* [TASK DESCRIPTION]: Below are some records. Return exactly the lines from the one containing "assistants with filtering and pagination" through the one containing "1. Domain Layer", both included, and only those.

Segment Open

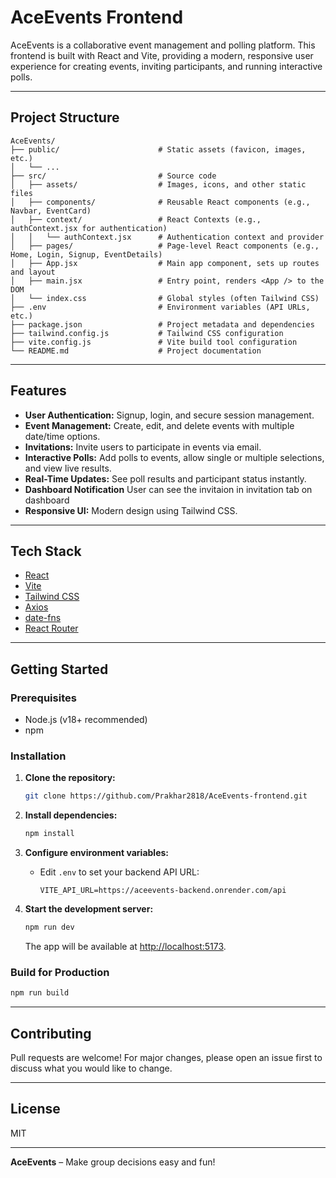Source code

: # AceEvents Frontend

AceEvents is a collaborative event management and polling platform. This frontend is built with React and Vite, providing a modern, responsive user experience for creating events, inviting participants, and running interactive polls.

---

## Project Structure

```
AceEvents/
├── public/                      # Static assets (favicon, images, etc.)
│   └── ...
├── src/                         # Source code
│   ├── assets/                  # Images, icons, and other static files
│   ├── components/              # Reusable React components (e.g., Navbar, EventCard)
│   ├── context/                 # React Contexts (e.g., authContext.jsx for authentication)
│   │   └── authContext.jsx      # Authentication context and provider
│   ├── pages/                   # Page-level React components (e.g., Home, Login, Signup, EventDetails)
│   ├── App.jsx                  # Main app component, sets up routes and layout
│   ├── main.jsx                 # Entry point, renders <App /> to the DOM
│   └── index.css                # Global styles (often Tailwind CSS)
├── .env                         # Environment variables (API URLs, etc.)
├── package.json                 # Project metadata and dependencies
├── tailwind.config.js           # Tailwind CSS configuration
├── vite.config.js               # Vite build tool configuration
└── README.md                    # Project documentation
```

---

## Features

- **User Authentication:** Signup, login, and secure session management.
- **Event Management:** Create, edit, and delete events with multiple date/time options.
- **Invitations:** Invite users to participate in events via email.
- **Interactive Polls:** Add polls to events, allow single or multiple selections, and view live results.
- **Real-Time Updates:** See poll results and participant status instantly.
- **Dashboard Notification** User can see the  invitaion in invitation tab on dashboard
- **Responsive UI:** Modern design using Tailwind CSS.

---

## Tech Stack

- [React](https://react.dev/)
- [Vite](https://vitejs.dev/)
- [Tailwind CSS](https://tailwindcss.com/)
- [Axios](https://axios-http.com/)
- [date-fns](https://date-fns.org/)
- [React Router](https://reactrouter.com/)

---

## Getting Started

### Prerequisites

- Node.js (v18+ recommended)
- npm

### Installation

1. **Clone the repository:**
   ```sh
   git clone https://github.com/Prakhar2818/AceEvents-frontend.git
   ```

2. **Install dependencies:**
   ```sh
   npm install
   ```

3. **Configure environment variables:**
   - Edit `.env` to set your backend API URL:
     ```
     VITE_API_URL=https://aceevents-backend.onrender.com/api
     ```

4. **Start the development server:**
   ```sh
   npm run dev
   ```

   The app will be available at [http://localhost:5173](http://localhost:5173).

### Build for Production

```sh
npm run build
```

---

## Contributing

Pull requests are welcome! For major changes, please open an issue first to discuss what you would like to change.

---

## License

MIT

---

**AceEvents** – Make group decisions easy and fun!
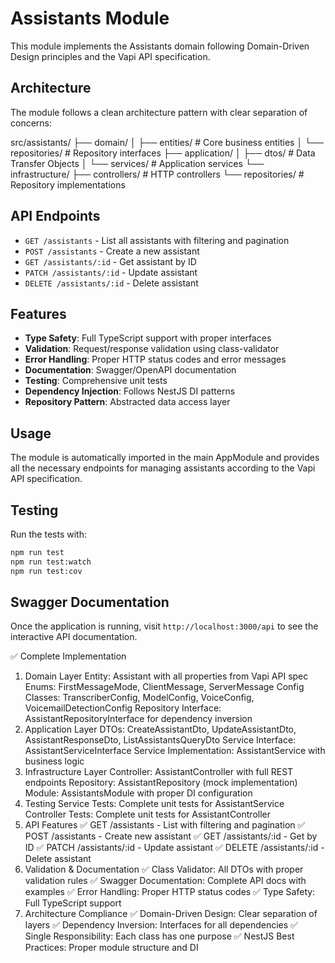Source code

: # Assistants Module

This module implements the Assistants domain following Domain-Driven Design principles and the Vapi API specification.

## Architecture

The module follows a clean architecture pattern with clear separation of concerns:

src/assistants/
├── domain/
│ ├── entities/ # Core business entities
│ └── repositories/ # Repository interfaces
├── application/
│ ├── dtos/ # Data Transfer Objects
│ └── services/ # Application services
└── infrastructure/
├── controllers/ # HTTP controllers
└── repositories/ # Repository implementations


## API Endpoints

- `GET /assistants` - List all assistants with filtering and pagination
- `POST /assistants` - Create a new assistant
- `GET /assistants/:id` - Get assistant by ID
- `PATCH /assistants/:id` - Update assistant
- `DELETE /assistants/:id` - Delete assistant

## Features

- **Type Safety**: Full TypeScript support with proper interfaces
- **Validation**: Request/response validation using class-validator
- **Error Handling**: Proper HTTP status codes and error messages
- **Documentation**: Swagger/OpenAPI documentation
- **Testing**: Comprehensive unit tests
- **Dependency Injection**: Follows NestJS DI patterns
- **Repository Pattern**: Abstracted data access layer

## Usage

The module is automatically imported in the main AppModule and provides all the necessary endpoints for managing assistants according to the Vapi API specification.

## Testing

Run the tests with:
```bash
npm run test
npm run test:watch
npm run test:cov
```

## Swagger Documentation

Once the application is running, visit `http://localhost:3000/api` to see the interactive API documentation.


✅ Complete Implementation
1. Domain Layer
Entity: Assistant with all properties from Vapi API spec
Enums: FirstMessageMode, ClientMessage, ServerMessage
Config Classes: TranscriberConfig, ModelConfig, VoiceConfig, VoicemailDetectionConfig
Repository Interface: AssistantRepositoryInterface for dependency inversion
2. Application Layer
DTOs: CreateAssistantDto, UpdateAssistantDto, AssistantResponseDto, ListAssistantsQueryDto
Service Interface: AssistantServiceInterface
Service Implementation: AssistantService with business logic
3. Infrastructure Layer
Controller: AssistantController with full REST endpoints
Repository: AssistantRepository (mock implementation)
Module: AssistantsModule with proper DI configuration
4. Testing
Service Tests: Complete unit tests for AssistantService
Controller Tests: Complete unit tests for AssistantController
5. API Features
✅ GET /assistants - List with filtering and pagination
✅ POST /assistants - Create new assistant
✅ GET /assistants/:id - Get by ID
✅ PATCH /assistants/:id - Update assistant
✅ DELETE /assistants/:id - Delete assistant
6. Validation & Documentation
✅ Class Validator: All DTOs with proper validation rules
✅ Swagger Documentation: Complete API docs with examples
✅ Error Handling: Proper HTTP status codes
✅ Type Safety: Full TypeScript support
7. Architecture Compliance
✅ Domain-Driven Design: Clear separation of layers
✅ Dependency Inversion: Interfaces for all dependencies
✅ Single Responsibility: Each class has one purpose
✅ NestJS Best Practices: Proper module structure and DI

Segment Closed

* [RESULT OF THE TASK]:
- `GET /assistants` - List all assistants with filtering and pagination
- `POST /assistants` - Create a new assistant
- `GET /assistants/:id` - Get assistant by ID
- `PATCH /assistants/:id` - Update assistant
- `DELETE /assistants/:id` - Delete assistant

## Features

- **Type Safety**: Full TypeScript support with proper interfaces
- **Validation**: Request/response validation using class-validator
- **Error Handling**: Proper HTTP status codes and error messages
- **Documentation**: Swagger/OpenAPI documentation
- **Testing**: Comprehensive unit tests
- **Dependency Injection**: Follows NestJS DI patterns
- **Repository Pattern**: Abstracted data access layer

## Usage

The module is automatically imported in the main AppModule and provides all the necessary endpoints for managing assistants according to the Vapi API specification.

## Testing

Run the tests with:
```bash
npm run test
npm run test:watch
npm run test:cov
```

## Swagger Documentation

Once the application is running, visit `http://localhost:3000/api` to see the interactive API documentation.


✅ Complete Implementation
1. Domain Layer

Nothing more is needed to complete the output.